Source information Start Marker

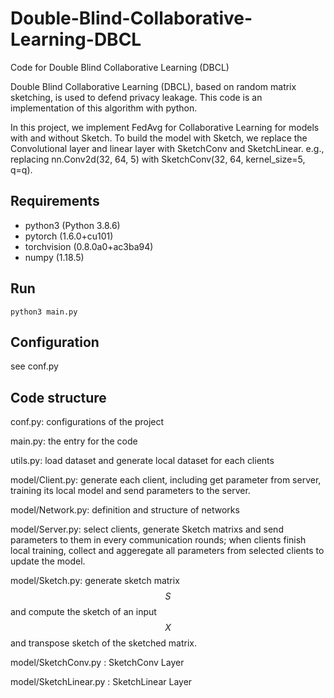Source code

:# Double-Blind-Collaborative-Learning-DBCL
 Code for Double Blind Collaborative Learning (DBCL)

 Double Blind Collaborative Learning (DBCL), based on random matrix sketching, is used to defend  privacy  leakage. This code is an implementation of this algorithm with python. 

 In this project, we implement FedAvg for Collaborative Learning for models with and without Sketch. To build the model with Sketch, we replace the Convolutional layer and linear layer with SketchConv and SketchLinear.
 e.g., replacing nn.Conv2d(32, 64, 5) with SketchConv(32, 64, kernel_size=5, q=q).


 ## Requirements
- python3 (Python 3.8.6)
- pytorch (1.6.0+cu101)
- torchvision (0.8.0a0+ac3ba94)
- numpy (1.18.5)

## Run
```[bash]
python3 main.py
```

## Configuration
see conf.py

## Code structure

conf.py: configurations of the project

main.py: the entry for the code

utils.py: load dataset and generate local dataset for each clients

model/Client.py: generate each client, including get parameter from server, training its local model and send parameters to the server.

model/Network.py: definition and structure of networks

model/Server.py: select clients, generate Sketch matrixs and send parameters to them in every communication rounds; when clients finish local training, collect and aggeregate all parameters from selected clients to update the model.

model/Sketch.py: generate sketch matrix $$S$$ and compute the sketch of an input $$X$$ and transpose sketch of the sketched matrix.

model/SketchConv.py : SketchConv Layer

model/SketchLinear.py : SketchLinear Layer

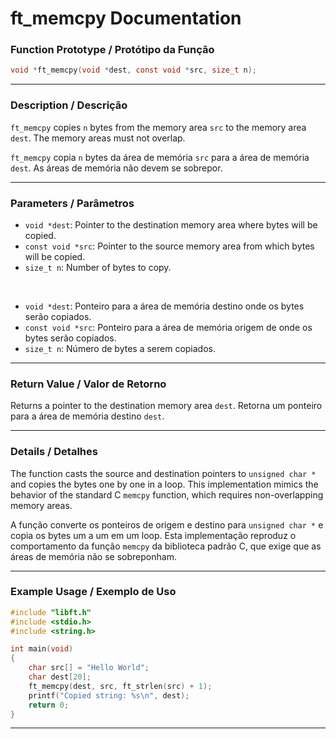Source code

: # ft\_memcpy Documentation

### Function Prototype / Protótipo da Função

```c
void *ft_memcpy(void *dest, const void *src, size_t n);
```

---

### Description / Descrição

`ft_memcpy` copies `n` bytes from the memory area `src` to the memory area `dest`. The memory areas must not overlap.

`ft_memcpy` copia `n` bytes da área de memória `src` para a área de memória `dest`. As áreas de memória não devem se sobrepor.

---

### Parameters / Parâmetros

* `void *dest`: Pointer to the destination memory area where bytes will be copied.
* `const void *src`: Pointer to the source memory area from which bytes will be copied.
* `size_t n`: Number of bytes to copy.

 

* `void *dest`: Ponteiro para a área de memória destino onde os bytes serão copiados.
* `const void *src`: Ponteiro para a área de memória origem de onde os bytes serão copiados.
* `size_t n`: Número de bytes a serem copiados.

---

### Return Value / Valor de Retorno

Returns a pointer to the destination memory area `dest`.
Retorna um ponteiro para a área de memória destino `dest`.

---

### Details / Detalhes

The function casts the source and destination pointers to `unsigned char *` and copies the bytes one by one in a loop.
This implementation mimics the behavior of the standard C `memcpy` function, which requires non-overlapping memory areas.

A função converte os ponteiros de origem e destino para `unsigned char *` e copia os bytes um a um em um loop.
Esta implementação reproduz o comportamento da função `memcpy` da biblioteca padrão C, que exige que as áreas de memória não se sobreponham.

---

### Example Usage / Exemplo de Uso

```c
#include "libft.h"
#include <stdio.h>
#include <string.h>

int main(void)
{
    char src[] = "Hello World";
    char dest[20];
    ft_memcpy(dest, src, ft_strlen(src) + 1);
    printf("Copied string: %s\n", dest);
    return 0;
}
```

---
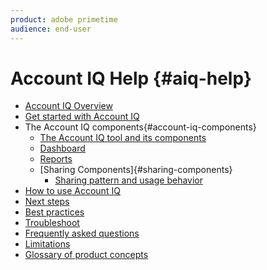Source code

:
 ```yaml
---
product: adobe primetime
audience: end-user
---
```

# Account IQ Help {#aiq-help}

+ [Account IQ Overview](home.md)
+ [Get started with Account IQ](get-started.md)
+ The Account IQ components{#account-iq-components}
  + [The Account IQ tool and its components](accountiq.md)
  + [Dashboard](dashboard.md)
  + [Reports](reports.md)
  + [Sharing Components]{#sharing-components}
    + [Sharing pattern and usage behavior](usage-patterns.md)
+ [How to use Account IQ](use-aiq.md)
+ [Next steps](next-steps.md)
+ [Best practices](best-practices.md)
+ [Troubleshoot](troubleshoot.md)
+ [Frequently asked questions](faq.md)
+ [Limitations](limitations.md)
+ [Glossary of product concepts](product-concepts.md)
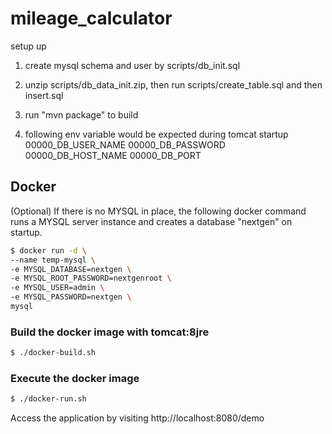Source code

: # mileage_calculator
setup up

1) create mysql schema and user by scripts/db_init.sql

2) unzip scripts/db_data_init.zip, then run scripts/create_table.sql and then insert.sql

3) run "mvn package" to build

4) following env variable would be expected during tomcat startup
00000_DB_USER_NAME
00000_DB_PASSWORD
00000_DB_HOST_NAME
00000_DB_PORT

## Docker

(Optional) If there is no MYSQL in place, the following docker command runs a MYSQL server instance and creates a database "nextgen" on startup.

```sh
$ docker run -d \
--name temp-mysql \
-e MYSQL_DATABASE=nextgen \
-e MYSQL_ROOT_PASSWORD=nextgenroot \
-e MYSQL_USER=admin \
-e MYSQL_PASSWORD=nextgen \
mysql
```

### Build the docker image with tomcat:8jre
```sh
$ ./docker-build.sh
```

### Execute the docker image
```sh
$ ./docker-run.sh
```

Access the application by visiting http://localhost:8080/demo

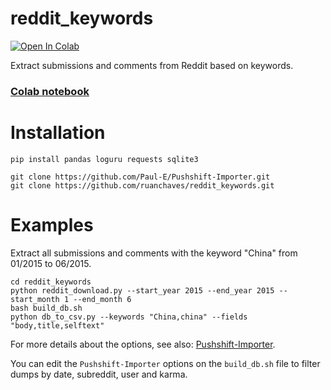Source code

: # reddit_keywords

[![Open In Colab](https://colab.research.google.com/assets/colab-badge.svg)](https://colab.research.google.com/github/ruanchaves/reddit_keywords/blob/master/reddit.ipynb) 

Extract submissions and comments from Reddit based on keywords. 

<h3> <a href="https://colab.research.google.com/github/ruanchaves/reddit_keywords/blob/master/reddit.ipynb"> Colab notebook </a> </h3>

# Installation

```
pip install pandas loguru requests sqlite3

git clone https://github.com/Paul-E/Pushshift-Importer.git
git clone https://github.com/ruanchaves/reddit_keywords.git

```

# Examples

Extract all submissions and comments with the keyword "China" from 01/2015 to 06/2015.

```
cd reddit_keywords
python reddit_download.py --start_year 2015 --end_year 2015 --start_month 1 --end_month 6
bash build_db.sh
python db_to_csv.py --keywords "China,china" --fields "body,title,selftext"
```

For more details about the options, see also: [Pushshift-Importer](https://github.com/Paul-E/Pushshift-Importer). 

You can edit the `Pushshift-Importer` options on the `build_db.sh` file to filter dumps by date, subreddit, user and karma.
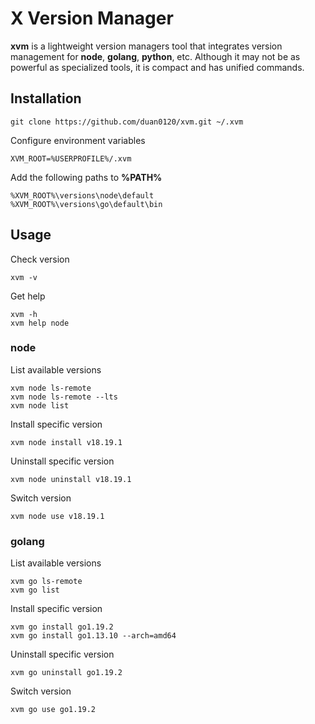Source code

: # X Version Manager

**xvm** is a lightweight version managers tool that integrates version management for **node**, **golang**, **python**, etc. Although it may not be as powerful as specialized tools, it is compact and has unified commands.

## Installation

```
git clone https://github.com/duan0120/xvm.git ~/.xvm
```

Configure environment variables
```
XVM_ROOT=%USERPROFILE%/.xvm
```
Add the following paths to **%PATH%**

```
%XVM_ROOT%\versions\node\default
%XVM_ROOT%\versions\go\default\bin
```

## Usage

Check version

```
xvm -v
```

Get help

```
xvm -h
xvm help node
```

### node

List available versions

```
xvm node ls-remote
xvm node ls-remote --lts
xvm node list
```

Install specific version

```
xvm node install v18.19.1
```

Uninstall specific version

```
xvm node uninstall v18.19.1
```

Switch version

```
xvm node use v18.19.1
```

### golang

List available versions

```
xvm go ls-remote
xvm go list
```

Install specific version

```
xvm go install go1.19.2
xvm go install go1.13.10 --arch=amd64
```

Uninstall specific version

```
xvm go uninstall go1.19.2
```

Switch version

```
xvm go use go1.19.2
```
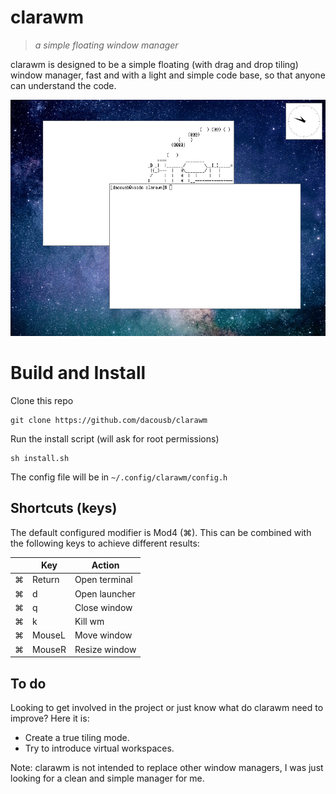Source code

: # clarawm
> *a simple floating window manager*

clarawm is designed to be a simple floating (with drag and drop tiling) window manager, fast and with a light and simple code base, so that anyone can understand the code.

![screenshot](image.png)

# Build and Install
Clone this repo
```
git clone https://github.com/dacousb/clarawm
```
Run the install script (will ask for root permissions)
```
sh install.sh
``` 
The config file will be in `~/.config/clarawm/config.h`

## Shortcuts (keys)

The default configured modifier is Mod4 (⌘). This can be combined with the following keys to achieve different results:

|   | Key    | Action        |
|---|--------|---------------|
| ⌘ | Return | Open terminal |
| ⌘ | d      | Open launcher |
| ⌘ | q      | Close window  |
| ⌘ | k      | Kill wm       |
| ⌘ | MouseL | Move window   |
| ⌘ | MouseR | Resize window |

## To do
Looking to get involved in the project or just know what do clarawm need to improve? Here it is:
- Create a true tiling mode.
- Try to introduce virtual workspaces.

Note: clarawm is not intended to replace other window managers, I was just looking for a clean and simple manager for me.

Source information End Marker

## What to work on
Your output is the lines from the top of the entries through the line containing "Double Blind Collaborative Learning (DBCL), based", exactly as they stand. No pictures belong in it.

## Output
Source code

:# Double-Blind-Collaborative-Learning-DBCL
 Code for Double Blind Collaborative Learning (DBCL)

 Double Blind Collaborative Learning (DBCL), based on random matrix sketching, is used to defend  privacy  leakage. This code is an implementation of this algorithm with python. 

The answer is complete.